Grand Jury Indicts Terrell Storey on 60 Felony Charges in Deaths of Two Arizona Troopers

 February 14, 2026

A Coconino County grand jury indicted 50-year-old Terrell Storey on Friday for the murders of two Arizona Department of Public Safety members killed when their helicopter crashed during an active shooter response in Flagstaff. Storey faces two counts of first-degree felony murder and 58 additional felony charges.

The dead are DPS trooper and paramedic Hunter Bennett and DPS helicopter pilot Robert Skankey. They went down on the night of February 4 while providing aerial support to Flagstaff police responding to Storey's rampage.

Coconino County attorney Ammon Barker addressed the families directly:

"Our hearts remain with the families of Hunter Bennett and Robert Skankey, and with all the families impacted by this incident."

Two Hours of Chaos North of Route 66

According to Breitbart, the picture prosecutors are assembling is staggering in scope. Storey allegedly used a rifle to fire on the police helicopter while leaping from rooftop to rooftop and exchanging gunfire with local officers on the ground. The incident began around 8:30 p.m. MST and raged for two full hours before Storey was shot and taken into custody.

Two hours. An armed man on rooftops with a rifle, engaging police from elevated positions, firing on aircraft. This wasn't a momentary eruption of violence — it was a sustained urban gunfight in a residential neighborhood.

The 58 additional felony charges beyond the murder counts reflect the breadth of Storey's alleged carnage. Charges relate to multiple other victims, including 25 police officers and residents of homes in a neighborhood located north of Route 66 between Thompson Road and Mark Lane. The FAA and NTSB are still investigating the helicopter crash and the fire that broke out after impact.

The Men Who Answered the Call

Hunter Bennett was a trooper and paramedic. Robert Skankey was a helicopter pilot. They climbed into that aircraft because officers on the ground were pinned down by a man with a rifle who had turned a neighborhood into a war zone. They flew toward gunfire. They didn't come home.

No asterisk makes that sacrifice smaller. No policy debate makes it abstract. Two men with families are dead because they did the job most people wouldn't consider for any salary.

Barker pledged the prosecution would match the gravity of what happened:

"We are committed to pursuing this case with the diligence and care it requires."

That's the minimum. Sixty felony charges suggest the county attorney's office understands the scale.

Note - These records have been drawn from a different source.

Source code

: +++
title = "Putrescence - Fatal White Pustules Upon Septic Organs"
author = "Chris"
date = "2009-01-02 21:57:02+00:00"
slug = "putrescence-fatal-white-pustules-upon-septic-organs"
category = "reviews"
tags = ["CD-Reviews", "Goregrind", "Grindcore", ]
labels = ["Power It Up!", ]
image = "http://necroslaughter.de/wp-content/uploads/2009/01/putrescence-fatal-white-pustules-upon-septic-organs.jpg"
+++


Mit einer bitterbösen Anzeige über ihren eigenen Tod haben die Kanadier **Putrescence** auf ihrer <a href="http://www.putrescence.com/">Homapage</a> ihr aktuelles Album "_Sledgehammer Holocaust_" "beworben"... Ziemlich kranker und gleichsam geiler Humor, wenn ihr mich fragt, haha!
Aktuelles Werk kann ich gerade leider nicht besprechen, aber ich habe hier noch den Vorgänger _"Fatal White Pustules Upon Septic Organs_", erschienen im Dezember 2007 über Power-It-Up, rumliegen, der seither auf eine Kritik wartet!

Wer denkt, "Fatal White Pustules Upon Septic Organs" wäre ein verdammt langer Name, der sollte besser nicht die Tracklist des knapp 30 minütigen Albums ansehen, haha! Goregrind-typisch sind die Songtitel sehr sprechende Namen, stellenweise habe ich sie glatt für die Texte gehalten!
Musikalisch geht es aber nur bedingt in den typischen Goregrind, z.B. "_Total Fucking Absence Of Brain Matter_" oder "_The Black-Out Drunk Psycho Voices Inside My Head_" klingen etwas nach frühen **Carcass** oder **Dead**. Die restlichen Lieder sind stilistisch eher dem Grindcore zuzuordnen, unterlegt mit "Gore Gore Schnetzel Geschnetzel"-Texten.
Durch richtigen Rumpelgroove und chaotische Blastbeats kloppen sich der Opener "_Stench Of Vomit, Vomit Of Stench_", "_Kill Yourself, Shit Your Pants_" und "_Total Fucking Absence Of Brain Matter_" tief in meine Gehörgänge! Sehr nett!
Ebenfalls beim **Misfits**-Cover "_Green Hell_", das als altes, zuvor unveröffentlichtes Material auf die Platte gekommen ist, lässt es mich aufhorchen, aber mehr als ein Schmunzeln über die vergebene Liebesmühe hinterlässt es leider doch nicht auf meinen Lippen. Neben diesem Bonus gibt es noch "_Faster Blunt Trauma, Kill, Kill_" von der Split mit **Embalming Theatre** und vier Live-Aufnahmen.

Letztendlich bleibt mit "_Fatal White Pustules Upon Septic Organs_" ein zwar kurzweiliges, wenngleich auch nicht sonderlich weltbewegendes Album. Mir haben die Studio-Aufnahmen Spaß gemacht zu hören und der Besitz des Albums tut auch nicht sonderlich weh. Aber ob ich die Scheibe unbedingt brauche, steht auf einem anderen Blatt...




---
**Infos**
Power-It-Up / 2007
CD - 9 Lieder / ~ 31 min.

What Do 60 Charges Tell Us?

Sixty felony counts against a single defendant is not a number prosecutors reach casually. It reflects a crime spree that terrorized an entire neighborhood, endangered dozens of officers, and killed two public servants whose only offense was responding to a call for help.

Stories like this one tend to cycle through the news quickly — a few days of coverage, a candlelight vigil, then silence until the trial date. That pattern serves no one, least of all the families of Bennett and Skankey or the 25 officers who survived that night. The charges filed Friday should ensure this case stays visible. A community endured a two-hour siege. Twenty-five officers were victimized. Two men were killed in the line of duty. The legal system now carries the weight of answering all of it.

The names that matter here are Hunter Bennett and Robert Skankey. Everything else — the indictment, the investigation, the courtroom proceedings to come — exists because they flew into danger and didn't fly out.